As oficinas acabaram despertando a musicalidade de muitos alunos que começaram a estudar música e iniciarem projetos próprios. É o caso de Heverton Lucas Barbosa, de 20 anos, que já passou pelo tambor e agora está tocando a cuíca. Ele também é DJ e produtor musical e costuma usar as toadas de congos para incrementar a música eletrônica e garante que a mistura tem feito sucesso.
O interesse pelo congo veio de um tio que é membro da tradicional Banda de Congo da Barra do Jucu Mestre Honório, na qual toca casaca. “Ele me deu uma casaca de presente e sempre me incentivou a tocar, foi com ele que aprendi sobre a história do congo e a reconhecer sua importância”, conta Heverton. Para o jovem, manter viva a tradição depende da nova geração, “precisamos aproximar o congo dos jovens, ainda há muito preconceito em volta do congo, já ouvi muitos dizerem que é macumba, por isso o conhecimento é importante para acabar com essa visão errada”.
Ana Kecilly Costa Vieira, de 14 anos, também compartilha da opinião de Heverton. “Antes das oficinas eu não sabia nada sobre o congo, não conhecia nenhuma música e nem a sua história. Hoje sei que o congo é maior representação da cultura do Espírito Santo e quero passar isso pros meus filhos e netos”, diz.
Para Fábio trabalhar com crianças é muito recompensador e ele confessa que na maioria das vezes acaba aprendendo mais do que ensinando. “A troca é constante, nós só somos um instrumento para oferecer aquilo que eles querem e a cada dia a gente se surpreende mais”, afirma.

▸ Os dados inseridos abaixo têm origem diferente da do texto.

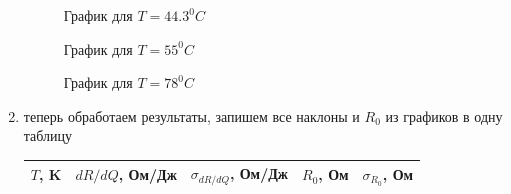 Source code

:\documentclass[a4paper, 12pt]{article}%
\begin{document}
\begin{enumerate}
\begin{figure}[h]
\caption{График для $T = 44.3 ^0 C$}
\end{figure}
\FloatBarrier
\FloatBarrier
\begin{figure}[h]
\caption{График для $T = 55 ^0 C$}
\end{figure}
\FloatBarrier
\FloatBarrier
\begin{figure}[h]
\caption{График для $T = 78 ^0 C$}
\end{figure}
\FloatBarrier
\FloatBarrier
\item теперь обработаем результаты, запишем все наклоны и $R_0$ из графиков в одну таблицу
\begin{table}[h]
\begin{tabular}{|c|c|c|c|c|}
\hline
$T$, K & $dR/dQ$, Ом/Дж & $\sigma_{dR/dQ}$,  Ом/Дж & $R_0$, Ом & $\sigma_{R_0}$, Ом \\ \hline

\end{tabular}
\end{table}
\end{enumerate}
\end{document}
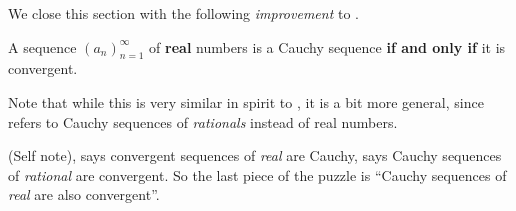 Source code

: We close this section with the following \emph{improvement} to .

\begin{theorem}  \label{thm 6.4.18}
A sequence \((a_n)_{n = 1}^{\infty}\) of \textbf{real} numbers is a Cauchy sequence \textbf{if and only if} it is convergent.
\end{theorem}

\begin{remark} \label{remark 6.4.19}
Note that while this is very similar in spirit to , it is a bit more general, since  refers to Cauchy sequences of \emph{rationals} instead of real numbers.

(Self note),  says convergent sequences of \emph{real} are Cauchy,  says Cauchy sequences of \emph{rational} are convergent.
So the last piece of the puzzle is ``Cauchy sequences of \emph{real} are also convergent''.
\end{remark}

Fábio comenta que a paixão pelo Congo é tão grande que muitos que terminaram a escola continuam frequentando as aulas e comparecendo as apresentações, a capitã atual da banda é uma dessas alunas que começou no grupo bem nova e hoje é uma das únicas mulheres a frente de uma banda de congo no Espírito Santo.
A banda de Congo Mirim da Ilha já gravou um CD, o Batuque Muleque e agora já está trabalhando no segundo disco. “Nós não produzimos músicas autorais, nós homenageamos e resgatamos canções antigas dos grupos tradicionais de congo. Esse segundo disco vai fazer um mapeamento dessas canções de bandas de congo em Vitória, Vila Velha, Serra, Cariacica e Guarapari”, explica Fábio.

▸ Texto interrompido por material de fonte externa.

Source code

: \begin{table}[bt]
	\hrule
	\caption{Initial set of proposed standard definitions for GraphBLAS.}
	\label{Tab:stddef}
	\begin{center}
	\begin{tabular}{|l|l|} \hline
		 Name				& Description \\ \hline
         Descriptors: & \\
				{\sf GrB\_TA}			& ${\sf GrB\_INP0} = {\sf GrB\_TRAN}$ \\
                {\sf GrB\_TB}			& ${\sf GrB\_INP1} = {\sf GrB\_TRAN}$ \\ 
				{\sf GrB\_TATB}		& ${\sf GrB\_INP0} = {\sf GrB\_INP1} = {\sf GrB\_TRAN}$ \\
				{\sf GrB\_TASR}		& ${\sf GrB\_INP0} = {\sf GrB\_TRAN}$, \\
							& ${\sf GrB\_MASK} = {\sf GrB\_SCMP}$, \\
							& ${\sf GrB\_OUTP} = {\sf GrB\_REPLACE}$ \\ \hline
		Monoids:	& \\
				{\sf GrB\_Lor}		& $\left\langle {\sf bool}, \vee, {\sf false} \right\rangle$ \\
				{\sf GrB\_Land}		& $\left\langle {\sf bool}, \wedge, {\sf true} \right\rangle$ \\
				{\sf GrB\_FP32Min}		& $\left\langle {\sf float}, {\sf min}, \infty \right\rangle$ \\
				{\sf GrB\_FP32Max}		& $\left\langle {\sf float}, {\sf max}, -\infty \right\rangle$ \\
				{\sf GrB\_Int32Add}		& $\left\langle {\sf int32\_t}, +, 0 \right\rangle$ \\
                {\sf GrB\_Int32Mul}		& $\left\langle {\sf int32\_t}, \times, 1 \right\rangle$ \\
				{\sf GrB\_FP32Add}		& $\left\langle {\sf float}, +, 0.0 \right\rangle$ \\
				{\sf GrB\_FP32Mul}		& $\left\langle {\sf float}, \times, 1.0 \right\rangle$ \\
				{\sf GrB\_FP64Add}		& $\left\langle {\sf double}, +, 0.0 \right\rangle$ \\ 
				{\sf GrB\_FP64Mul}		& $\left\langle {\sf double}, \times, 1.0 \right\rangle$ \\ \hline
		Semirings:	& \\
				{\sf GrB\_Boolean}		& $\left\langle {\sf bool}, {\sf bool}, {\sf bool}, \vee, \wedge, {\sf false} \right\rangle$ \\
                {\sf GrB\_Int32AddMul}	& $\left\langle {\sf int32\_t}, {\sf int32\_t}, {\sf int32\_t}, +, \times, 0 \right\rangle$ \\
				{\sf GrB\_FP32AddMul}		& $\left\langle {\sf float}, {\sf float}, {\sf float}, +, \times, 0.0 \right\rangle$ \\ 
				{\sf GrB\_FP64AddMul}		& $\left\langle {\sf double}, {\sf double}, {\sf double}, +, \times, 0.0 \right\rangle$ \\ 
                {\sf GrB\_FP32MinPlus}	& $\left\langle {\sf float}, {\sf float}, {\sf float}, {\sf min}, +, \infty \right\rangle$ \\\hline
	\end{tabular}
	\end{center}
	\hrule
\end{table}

O grupo faz parte das atividades do Centro Cultural Caieiras que em 2004 o grupo foi contemplado com o edital nacional e se tornou um dos Pontos de Cultura do estado. O Centro é dividido em Núcleo de música com a formação de um grupo de percussão chamado Manguere, Núcleo de Artes Cênicas, Circo e Teatro e o Núcleo de Memória Audiovisual, que trabalha a produção de documentários e a exibição de filmes e fotografia. O centro também atua na formação profissional e oferece por enquanto duas oficinas, uma de roadie e outra de Home Studio.
Evento
O Sonora Brasil é um projeto temático do Serviço Nacional de Aprendizagem Comercial (Sesc) e visa à promoção e à formação de ouvintes musicais, desenvolvendo programações identificadas com a história da música no Brasil.

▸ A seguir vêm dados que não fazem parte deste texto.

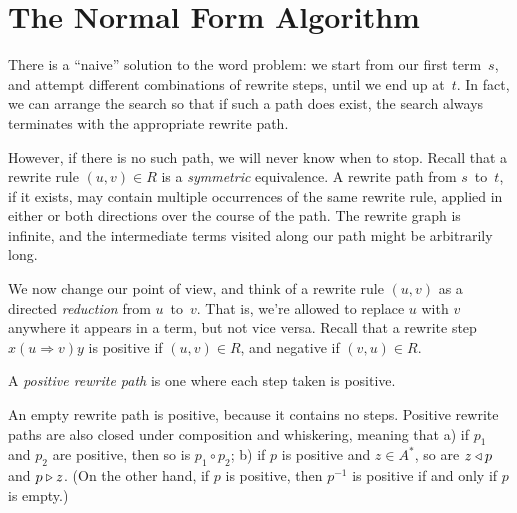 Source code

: \documentclass[../generics]{subfiles}
\begin{document}
\section{The Normal Form Algorithm}\label{rewritesystemintro}

There is a ``naive'' solution to the word problem: we start from our first term~$s$, and attempt different combinations of rewrite steps, until we end up at~$t$. In fact, we can arrange the search so that if such a path does exist, the search always terminates with the appropriate rewrite path.

However, if there is no such path, we will never know when to stop. Recall that a rewrite rule $(u, v)\in R$ is a \emph{symmetric} equivalence. A rewrite path from $s$~to~$t$, if it exists, may contain multiple occurrences of the same rewrite rule, applied in either or both directions over the course of the path. The rewrite graph is infinite, and the intermediate terms visited along our path might be arbitrarily long.

\begin{center}
\end{center}

We now change our point of view, and think of a rewrite rule $(u,v)$ as a directed \emph{reduction} from $u$~to~$v$. That is, we're allowed to replace $u$ with $v$ anywhere it appears in a term, but not vice versa. Recall that a rewrite step $x(u\Rightarrow v)y$ is positive if $(u,v)\in R$, and negative if $(v,u)\in R$.

\begin{definition}
A \emph{positive rewrite path} is one where each step taken is positive.
\end{definition}
An empty rewrite path is positive, because it contains no steps. Positive rewrite paths are also closed under composition and whiskering, meaning that a) if $p_1$ and $p_2$ are positive, then so is $p_1\circ p_2$; b) if $p$ is positive and $z\in A^*$, so are $z\triangleleft p$ and $p\triangleright z$. (On the other hand, if $p$ is positive, then $p^{-1}$ is positive if and only if $p$ is empty.)
\end{document}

Sempre a partir das 19 horas, haverá apresentações de um grupo musical de outro estado ou local. O projeto traz manifestações da tradição oral presentes em comunidades, como quilombolas, que têm o tambor como um elemento fundamental e, em alguns casos, sagrado.
PROGRAMAÇÃO
Terça-feira (12) | 19h
Grupo Alabê Oni (RS)
Quarta-feira (13) | 19h
Grupo Raízes de Tocos, Antônio Cardoso (BA)
Quinta-feira (14) | 19h
Banda de Congo da Barra do Jucu (mestre Honório), Vila Velha (ES)
Sexta-feira (15) | 19h
Bateria da Unidos da Piedade, Vitória (ES)
Sábado (16) | 19h
Grupo Samba de Cacete da Vacaria, Cametá (PA)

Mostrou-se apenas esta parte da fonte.